Source: Innovative Retail Technologies

Until you start to segment and understand your consumer data, you'll never win the customer loyalty game.

Integrated Solutions For Retailers, February 2002

Loyalty programs have become a common part of marketing strategies, but in the retail marketplace, fierce competition threatens the very idea of loyal shoppers. Because cards continue to fatten consumers' wallets, the deck is stacking against retailers as they attempt to secure customer loyalty. In fact, a survey conducted by Cannondale Associates, a sales and marketing consulting firm, found that as few as 24% of retailers were pleased with the performance of loyalty cards, and 20% said that cards generate incremental sales. Meanwhile, ACNielsen reported that almost 70% of U.S. households use loyalty cards and 59% that use them belong to two or more programs.

Consequently, retailers are beginning to question the very design of customer loyalty programs. The problem is that retailers aren't even sure who they should target - the person who shops frequently or the person who spends the most money each time. It also seems many retailers fail to look at what motivates customers to shop with them in the first place. Determining and applying appropriate incentives is futile without this information.

Take Some Advice From The Small Guy
Although the market may seem saturated with loyalty and reward programs, retailers can use the technology behind the cards to differentiate themselves. That's just what Green Hills Farms did when it implemented one of the first retail loyalty programs in 1993. You may not have heard of this two-store grocery store chain in Syracuse, NY, but many retailers have called upon it for advice on creating loyalty. Gary Hawkins, CEO of Green Hills, thought he knew who his best shoppers were based on the faces he saw every day. But once he started mining his customer data, he realized his most frequent shoppers were not always his biggest spenders. There was a whole other customer segment that Hawkins wasn't targeting, yet they were bringing in the most sales.

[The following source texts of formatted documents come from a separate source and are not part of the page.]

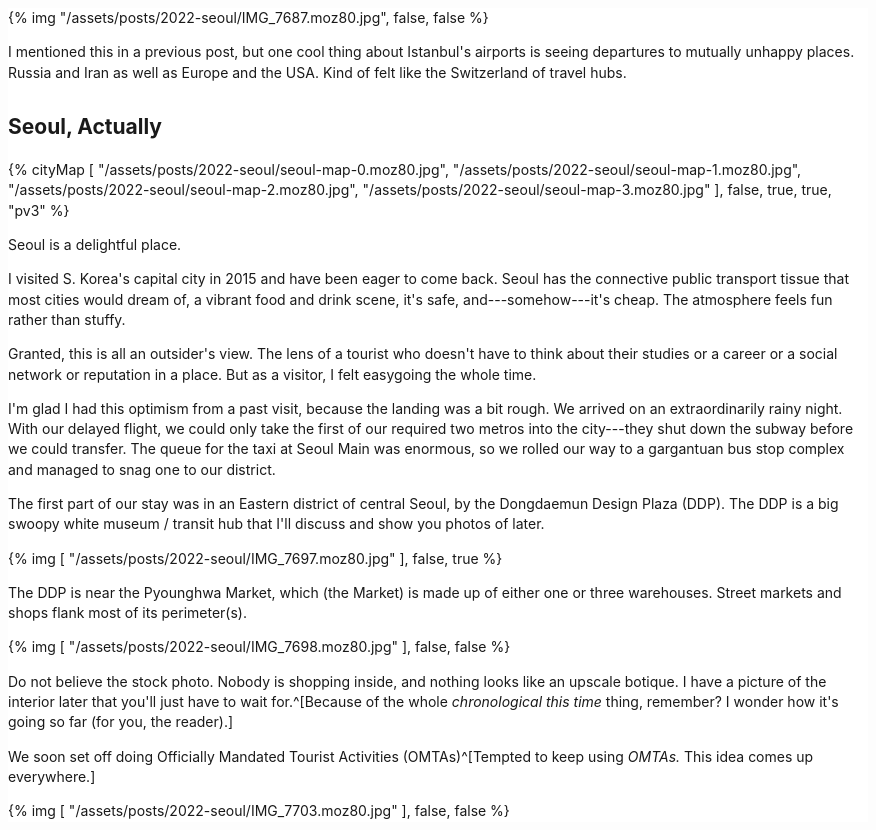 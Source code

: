 {% img "/assets/posts/2022-seoul/IMG_7687.moz80.jpg", false, false %}

<p class="figcaption">I mentioned this in a previous post, but one cool thing about Istanbul's airports is seeing departures to mutually unhappy places. Russia and Iran as well as Europe and the USA. Kind of felt like the Switzerland of travel hubs.</p>

## Seoul, Actually

{% cityMap [
    "/assets/posts/2022-seoul/seoul-map-0.moz80.jpg",
    "/assets/posts/2022-seoul/seoul-map-1.moz80.jpg",
    "/assets/posts/2022-seoul/seoul-map-2.moz80.jpg",
    "/assets/posts/2022-seoul/seoul-map-3.moz80.jpg"
], false, true, true, "pv3" %}

Seoul is a delightful place.

I visited S. Korea's capital city in 2015 and have been eager to come back. Seoul has the connective public transport tissue that most cities would dream of, a vibrant food and drink scene, it's safe, and---somehow---it's cheap. The atmosphere feels fun rather than stuffy.

Granted, this is all an outsider's view. The lens of a tourist who doesn't have to think about their studies or a career or a social network or reputation in a place. But as a visitor, I felt easygoing the whole time.

I'm glad I had this optimism from a past visit, because the landing was a bit rough. We arrived on an extraordinarily rainy night. With our delayed flight, we could only take the first of our required two metros into the city---they shut down the subway before we could transfer. The queue for the taxi at Seoul Main was enormous, so we rolled our way to a gargantuan bus stop complex and managed to snag one to our district.

The first part of our stay was in an Eastern district of central Seoul, by the Dongdaemun Design Plaza (DDP). The DDP is a big swoopy white museum / transit hub that I'll discuss and show you photos of later.

{% img [
    "/assets/posts/2022-seoul/IMG_7697.moz80.jpg"
], false, true %}

The DDP is near the Pyounghwa Market, which (the Market) is made up of either one or three warehouses. Street markets and shops flank most of its perimeter(s).

{% img [
    "/assets/posts/2022-seoul/IMG_7698.moz80.jpg"
], false, false %}

Do not believe the stock photo. Nobody is shopping inside, and nothing looks like an upscale botique. I have a picture of the interior later that you'll just have to wait for.^[Because of the whole _chronological this time_ thing, remember? I wonder how it's going so far (for you, the reader).]

We soon set off doing Officially Mandated Tourist Activities (OMTAs)^[Tempted to keep using _OMTAs._ This idea comes up everywhere.]

{% img [
    "/assets/posts/2022-seoul/IMG_7703.moz80.jpg"
], false, false %}


[^plan]: Actually, the planning was pretty involved. First I checked over walking chunks of past segments of the trip with similar geography to try to get a good estimate of my _steps per mile._ Then, using this, I could plan a loop that would take us 50k steps, but which would allow for (a) additional loops to add distance, and (b) returning early via public transit, both to account for my estimate being wrong in either direction. Check weather, make appropriate packing list (sunscreen, water, battery+cable, sweatshirt, hat, headphones, backpack), charge extra battery, download podcasts. Check items need vs have. Plan for morning of to buy needed items (sunscreen @ Olive Young; coffee at crappy 24h place because it's actually open). Plan timing: sunlight, and making sure a restaurant for afterwards is open. This then requires computing walking pace (estimate: 9.5 hours of walking, not including any breaks), adding breaks (very minimal) and lunch stop. Check sunset and sunrise (ha!) times. Working backwards to get a wake up hour for which Julie wouldn't hate me (partial success on that front). So yeah. Walking is serious business.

Based on the premise that no one can convert price hunters into loyal customers, Green Hills opted to focus its promotions on its top shoppers and stop mass marketing to anyone with a loyalty card. The company segmented its 15,000 customers into categories based on transaction totals and shopping frequencies. The retailer zeroed in on 1,300 customers who spent more than $50 each week (300 of whom spent more than $100 a week). When six rival supermarket chains moved into Green Hills' neighborhood over the last few years, it called upon its top shoppers with personal letters and individualized promotions. Now it boasts an 80% customer retention rate and an increase in spending among its top customers. The result was higher profits based on the same amount of shoppers.

Once Green Hills understood who its most profitable customers were, it drastically cut back on costly newspaper circulars. Now the grocer sends flyers only to the zip codes where its top customers live. In turn, the money the company saves in marketing costs pays for its loyalty program.

How To Make Loyalty A Reality
The key to maintaining customer loyalty is to identify those people who are already quality shoppers. Segment your customer population and forget about anyone who falls outside the definition of your ideal customer. They are doing nothing more than eating up your marketing budgets.

To get more out of your loyalty programs, be sure to first understand what the perceived value of your operation is among your customers. Along with this comes understanding whose loyalty it is you desire. Your program should offer incentives to those people to shop at the store more often and contain simple rules for gaining rewards and redeeming them. Chances are that most customers will not move up in shopper rank simply because you give them a plastic card. Consumers' spending habits are almost predetermined, and there is a definite distinction between price shoppers and loyal shoppers. It is possible to identify and retain loyal customers in this competitive retail world. Just be sure to gain that allegiance before your competitor does.